You’ll want to run tests with every new ad campaign so you can track and measure your results. This will help you to improve your future ad campaigns and help you to better avoid banner blindness in your visitors.

Online advertising is a primary source of income for many publishers. It’s also a source of revenue for advertisers as it’s meant to increase their ROI with each digital marketing campaign. That’s why it’s important to nip ad fatigue in the bud and continue to find ways to establish a perfect balance between the user and ad experience.

You don’t have to change your whole website. However, you should monitor your bounce rate (if you’re using too many ad units on page) against your revenue generation (if you’re using too few ad units) to find the right mix.

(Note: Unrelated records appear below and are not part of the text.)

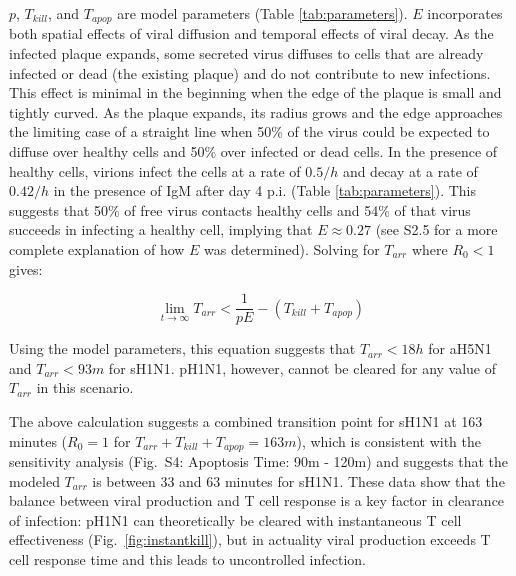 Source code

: \documentclass[preprint,10pt,authoryear]{elsarticle}
\begin{document}

$p$, $T_{kill}$, and $T_{apop}$ are model parameters (Table \ref{tab:parameters}).  $E$ incorporates both spatial effects of viral diffusion and temporal effects of viral decay.  As the infected plaque expands, some secreted virus diffuses to cells that are already infected or dead (the existing plaque) and do not contribute to new infections.  This effect is minimal in the beginning when the edge of the plaque is small and tightly curved.  As the plaque expands, its radius grows and the edge approaches the limiting case of a straight line when 50\% of the virus could be expected to diffuse over healthy cells and 50\% over infected or dead cells.  In the presence of healthy cells, virions infect the cells at a rate of $0.5/h$ and decay at a rate of $0.42/h$ in the presence of IgM after day 4 p.i.  (Table \ref{tab:parameters}).  This suggests that 50\% of free virus contacts healthy cells and 54\% of that virus succeeds in infecting a healthy cell, implying that $E \approx 0.27$ (see S2.5 for a more complete explanation of how $E$ was determined).  Solving for $T_{arr}$ where $R_0 < 1$ gives:

\begin{equation*}
\lim_{t \to \infty} T_{arr} < \frac{1}{pE} - (T_{kill} + T_{apop})
\tag{Eq. 4}
\end{equation*}

Using the model parameters, this equation suggests that $T_{arr} < 18h$ for aH5N1 and $T_{arr} < 93m$ for sH1N1.  pH1N1, however, cannot be cleared for any value of $T_{arr}$ in this scenario.  

The above calculation suggests a combined transition point for sH1N1 at 163 minutes ($R_0 = 1$ for $T_{arr}+T_{kill}+T_{apop}=163m$), which is consistent with the sensitivity analysis (Fig.~S4: Apoptosis Time: 90m - 120m) and suggests that the modeled $T_{arr}$ is between 33 and 63 minutes for sH1N1.  These data show that the balance between viral production and T cell response is a key factor in clearance of infection: pH1N1 can theoretically be cleared with instantaneous T cell effectiveness (Fig.~\ref{fig:instantkill}), but in actuality viral production exceeds T cell response time and this leads to uncontrolled infection.
\end{document}
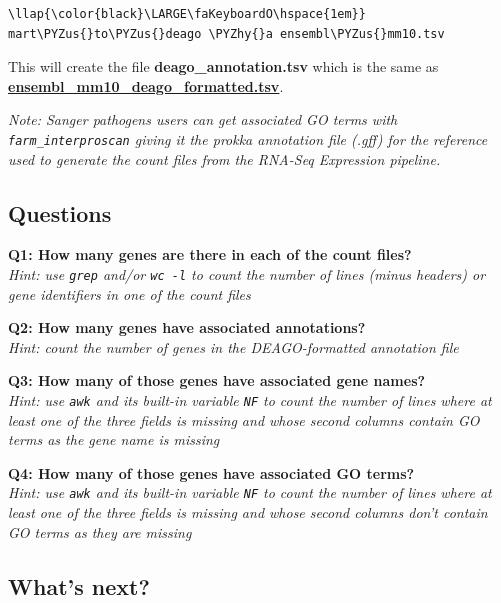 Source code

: \documentclass[11pt]{article}
\def\PYZus{\char`\_}
\def\PYZhy{\char`\-}
\begin{document}
\begin{terminalinput}
\begin{Verbatim}[commandchars=\\\{\}]
\llap{\color{black}\LARGE\faKeyboardO\hspace{1em}} mart\PYZus{}to\PYZus{}deago \PYZhy{}a ensembl\PYZus{}mm10.tsv
\end{Verbatim}
\end{terminalinput}

    This will create the file \textbf{deago\_annotation.tsv} which is the
same as
\href{data/ensembl_mm10_deago_formatted.tsv}{\textbf{ensembl\_mm10\_deago\_formatted.tsv}}.

\textit{Note: Sanger pathogens users can get associated GO terms with
\texttt{farm\_interproscan} giving it the prokka annotation file (.gff)
for the reference used to generate the count files from the RNA-Seq
Expression pipeline.}

    \hypertarget{questions}{%
\subsection{Questions}\label{questions}}

\textbf{Q1: How many genes are there in each of the count files?}\\
\textit{Hint: use \texttt{grep} and/or \texttt{wc\ -l} to count the number
of lines (minus headers) or gene identifiers in one of the count files}

\textbf{Q2: How many genes have associated annotations?}\\
\textit{Hint: count the number of genes in the DEAGO-formatted annotation
file}

\textbf{Q3: How many of those genes have associated gene names?}\\
\textit{Hint: use \texttt{awk} and its built-in variable \texttt{NF} to
count the number of lines where at least one of the three fields is
missing and whose second columns contain GO terms as the gene name is
missing}

\textbf{Q4: How many of those genes have associated GO terms?}\\
\textit{Hint: use \texttt{awk} and its built-in variable \texttt{NF} to
count the number of lines where at least one of the three fields is
missing and whose second columns don't contain GO terms as they are
missing}

    \hypertarget{whats-next}{%
\subsection{What's next?}\label{whats-next}}
\end{document}

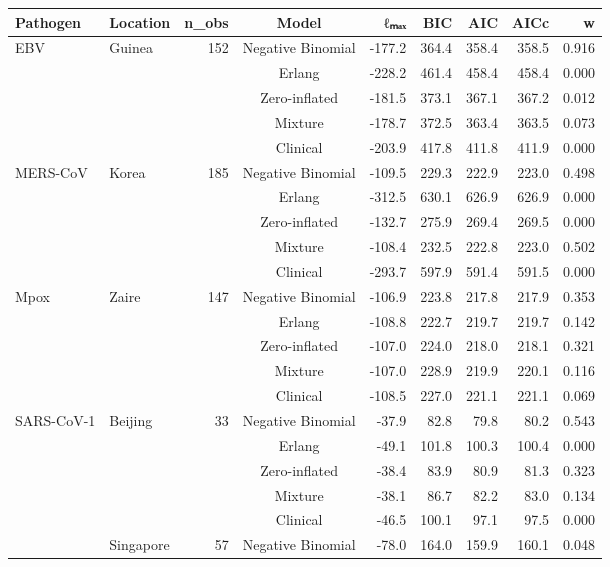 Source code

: \begin{table}[ht]
\centering
\begin{tabular}{llrcrrrrr}
  \hline
Pathogen & Location & n_obs & Model & ℓₘₐₓ & BIC & AIC & AICc & w \\ 
  \hline
EBV & Guinea & 152 & Negative Binomial & -177.2 & 364.4 & 358.4 & 358.5 & 0.916 \\ 
   &  &  & Erlang & -228.2 & 461.4 & 458.4 & 458.4 & 0.000 \\ 
   &  &  & Zero-inflated & -181.5 & 373.1 & 367.1 & 367.2 & 0.012 \\ 
   &  &  & Mixture & -178.7 & 372.5 & 363.4 & 363.5 & 0.073 \\ 
   &  &  & Clinical & -203.9 & 417.8 & 411.8 & 411.9 & 0.000 \\ 
  MERS-CoV & Korea & 185 & Negative Binomial & -109.5 & 229.3 & 222.9 & 223.0 & 0.498 \\ 
   &  &  & Erlang & -312.5 & 630.1 & 626.9 & 626.9 & 0.000 \\ 
   &  &  & Zero-inflated & -132.7 & 275.9 & 269.4 & 269.5 & 0.000 \\ 
   &  &  & Mixture & -108.4 & 232.5 & 222.8 & 223.0 & 0.502 \\ 
   &  &  & Clinical & -293.7 & 597.9 & 591.4 & 591.5 & 0.000 \\ 
  Mpox & Zaire & 147 & Negative Binomial & -106.9 & 223.8 & 217.8 & 217.9 & 0.353 \\ 
   &  &  & Erlang & -108.8 & 222.7 & 219.7 & 219.7 & 0.142 \\ 
   &  &  & Zero-inflated & -107.0 & 224.0 & 218.0 & 218.1 & 0.321 \\ 
   &  &  & Mixture & -107.0 & 228.9 & 219.9 & 220.1 & 0.116 \\ 
   &  &  & Clinical & -108.5 & 227.0 & 221.1 & 221.1 & 0.069 \\ 
  SARS-CoV-1 & Beijing & 33 & Negative Binomial & -37.9 & 82.8 & 79.8 & 80.2 & 0.543 \\ 
   &  &  & Erlang & -49.1 & 101.8 & 100.3 & 100.4 & 0.000 \\ 
   &  &  & Zero-inflated & -38.4 & 83.9 & 80.9 & 81.3 & 0.323 \\ 
   &  &  & Mixture & -38.1 & 86.7 & 82.2 & 83.0 & 0.134 \\ 
   &  &  & Clinical & -46.5 & 100.1 & 97.1 & 97.5 & 0.000 \\ 
   & Singapore & 57 & Negative Binomial & -78.0 & 164.0 & 159.9 & 160.1 & 0.048 \\ 

\end{tabular}
\end{table}
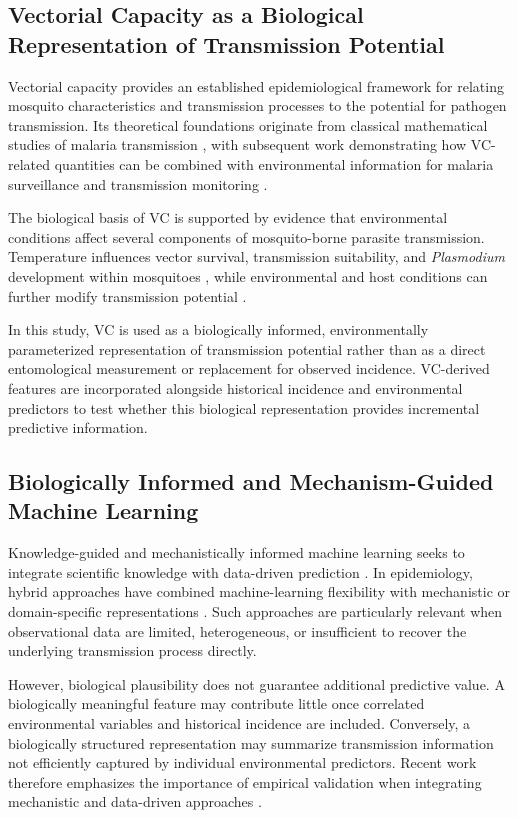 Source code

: \documentclass[10pt,twocolumn]{article}
\begin{document}
\subsection{Vectorial Capacity as a Biological Representation of
Transmission Potential}

Vectorial capacity provides an established epidemiological framework
for relating mosquito characteristics and transmission processes to
the potential for pathogen transmission. Its theoretical foundations
originate from classical mathematical studies of malaria transmission
\parencite{Ross1905,Ross1911a}, with subsequent work demonstrating how
VC-related quantities can be combined with environmental information
for malaria surveillance and transmission monitoring
\parencite{Ceccato2012}.

The biological basis of VC is supported by evidence that environmental
conditions affect several components of mosquito-borne parasite
transmission. Temperature influences vector survival, transmission
suitability, and \textit{Plasmodium} development within mosquitoes
\parencite{Villena2022,Suh2024}, while environmental and host
conditions can further modify transmission potential
\parencite{Dahlin2024}.

In this study, VC is used as a biologically informed, environmentally
parameterized representation of transmission potential rather than as
a direct entomological measurement or replacement for observed
incidence. VC-derived features are incorporated alongside historical
incidence and environmental predictors to test whether this biological
representation provides incremental predictive information.


\subsection{Biologically Informed and Mechanism-Guided Machine
Learning}

Knowledge-guided and mechanistically informed machine learning seeks
to integrate scientific knowledge with data-driven prediction
\parencite{Wang2020,Yin2019,Karpatne2024}. In epidemiology, hybrid
approaches have combined machine-learning flexibility with
mechanistic or domain-specific representations
\parencite{Jhutty2022,Han2024,Millevoi2024}. Such approaches are
particularly relevant when observational data are limited,
heterogeneous, or insufficient to recover the underlying transmission
process directly.

However, biological plausibility does not guarantee additional
predictive value. A biologically meaningful feature may contribute
little once correlated environmental variables and historical
incidence are included. Conversely, a biologically structured
representation may summarize transmission information not efficiently
captured by individual environmental predictors. Recent work therefore
emphasizes the importance of empirical validation when integrating
mechanistic and data-driven approaches \parencite{Ye2025}.
\end{document}
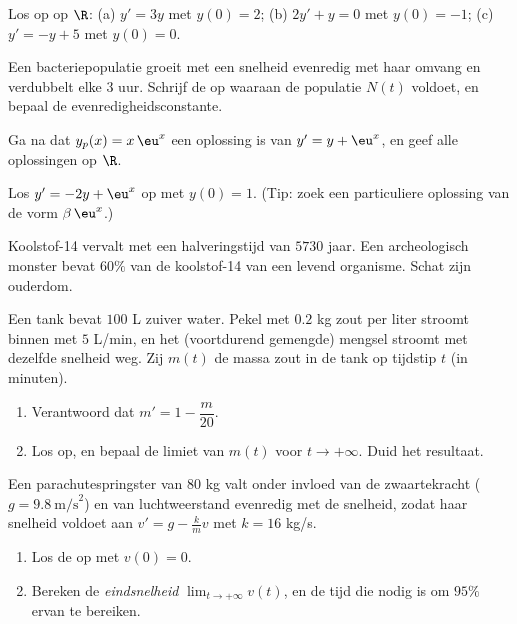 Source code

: \begin{exercise}[$\star$]\label{exo:g12:diffeq:1}
Los op op $\R$:
(a) $y' = 3y$ met $y(0) = 2$;\quad
(b) $2y' + y = 0$ met $y(0) = -1$;\quad
(c) $y' = -y + 5$ met $y(0) = 0$.
\end{exercise}

\begin{exercise}[$\star$]\label{exo:g12:diffeq:2}
Een bacteriepopulatie groeit met een snelheid evenredig met haar omvang en
verdubbelt elke $3$ uur. Schrijf de  op waaraan de
populatie $N(t)$ voldoet, en bepaal de evenredigheidsconstante.
\end{exercise}

\begin{exercise}[$\star$]\label{exo:g12:diffeq:3}
Ga na dat $y_p(x) = x\,\eu^{x}$ een oplossing is van $y' = y + \eu^x$, en
geef alle oplossingen op $\R$.
\end{exercise}

\begin{exercise}[$\star\star$]\label{exo:g12:diffeq:4}
Los $y' = -2y + \eu^{x}$ op met $y(0) = 1$. (Tip: zoek een particuliere
oplossing van de vorm $\beta\,\eu^{x}$.)
\end{exercise}

\begin{exercise}[$\star\star$]\label{exo:g12:diffeq:5}
Koolstof-14 vervalt met een halveringstijd van $5730$ jaar. Een
archeologisch monster bevat $60\%$ van de koolstof-14 van een levend
organisme. Schat zijn ouderdom.
\end{exercise}

\begin{exercise}[$\star\star$]\label{exo:g12:diffeq:6}
Een tank bevat $100$ L zuiver water. Pekel met $0.2$ kg zout per liter
stroomt binnen met $5$ L/min, en het (voortdurend gemengde) mengsel stroomt
met dezelfde snelheid weg. Zij $m(t)$ de massa zout in de tank op tijdstip
$t$ (in minuten).
\begin{enumerate}
  \item Verantwoord dat $m' = 1 - \dfrac{m}{20}$.
  \item Los op, en bepaal de limiet van $m(t)$ voor $t \to +\infty$. Duid het
        resultaat.
\end{enumerate}
\end{exercise}

\begin{exercise}[$\star\star$]\label{exo:g12:diffeq:7}
Een parachutespringster van $80$ kg valt onder invloed van de zwaartekracht
($g = 9.8\ \text{m/s}^2$) en van luchtweerstand evenredig met de snelheid,
zodat haar snelheid voldoet aan $v' = g - \frac{k}{m}v$ met $k = 16$ kg/s.
\begin{enumerate}
  \item Los de  op met $v(0) = 0$.
  \item Bereken de \emph{eindsnelheid} $\lim_{t\to+\infty} v(t)$, en de tijd
        die nodig is om $95\%$ ervan te bereiken.
\end{enumerate}
\end{exercise}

4. Avoid any interruptive advertising experiences

According to Wyzowl’s 2022 State of Video Marketing survey, 87% of marketers agree that video content has helped them increase traffic. While that’s great for marketers, the same doesn’t translate well in digital advertising.

Animated and video ads are considered intrusive and interruptive to the user’s Web experience, as per The Acceptable Ads Standard.

Our own adblock report found that annoying ad experiences were the biggest motivation for Web users to install an adblocker in the first place. To address this, we suggest that you aim to reduce adblocking with the Ad Experience Report. It’s a free report found in Google Search Console and can be used to identify which ad attributes found on your website are either considered annoying or acceptable.

Improving your ad experience may not deter users who are already using an adblocker on your site, but it may help reduce banner blindness for your non-adblocked traffic.

Acceptable Ads

Le’ts say a user decides to keep their adblocker on, even though you’ve implemented the suggestions from your Ad Experience Report. You will need to work around that. While you should always strive to offer a non-intrusive ad experience, adblocked users may not see the ads despite your efforts.

Implementing an adblock recovery solution compliant with Acceptable Ads, like Blockthrough, will mitigate your revenue loss from the get-go. Speak to our team to learn more about how you can recover your adblocked revenue without disrupting your user’s Web experience.

In summary

Banner blindness, also known as ad fatigue, is usually discussed from the advertiser’s perspective. However, it affects publishers as well, especially their bottom line.

Users have become inundated with ads, so they have started to ignore them. For publishers working with advertisers that rely on cost-per-click (CPC) campaigns, this spells trouble. Overwhemingly ad layouts are interruptive to a user’s Web experience, which may lead them to installing an adblocker. Further reducing your ability to monetize your total website audience.

Even so, there are 4 ways that publishers can combat banner blindness.

  1. Reduce the number of ad units on page.
  2. Audit ad creatives for brand quality and safety.
  3. Test all ad placements and formats.
  4. Avoid any interruptive advertising experiences.

Implementing any or all of these 4 methods may help to reduce banner blindness.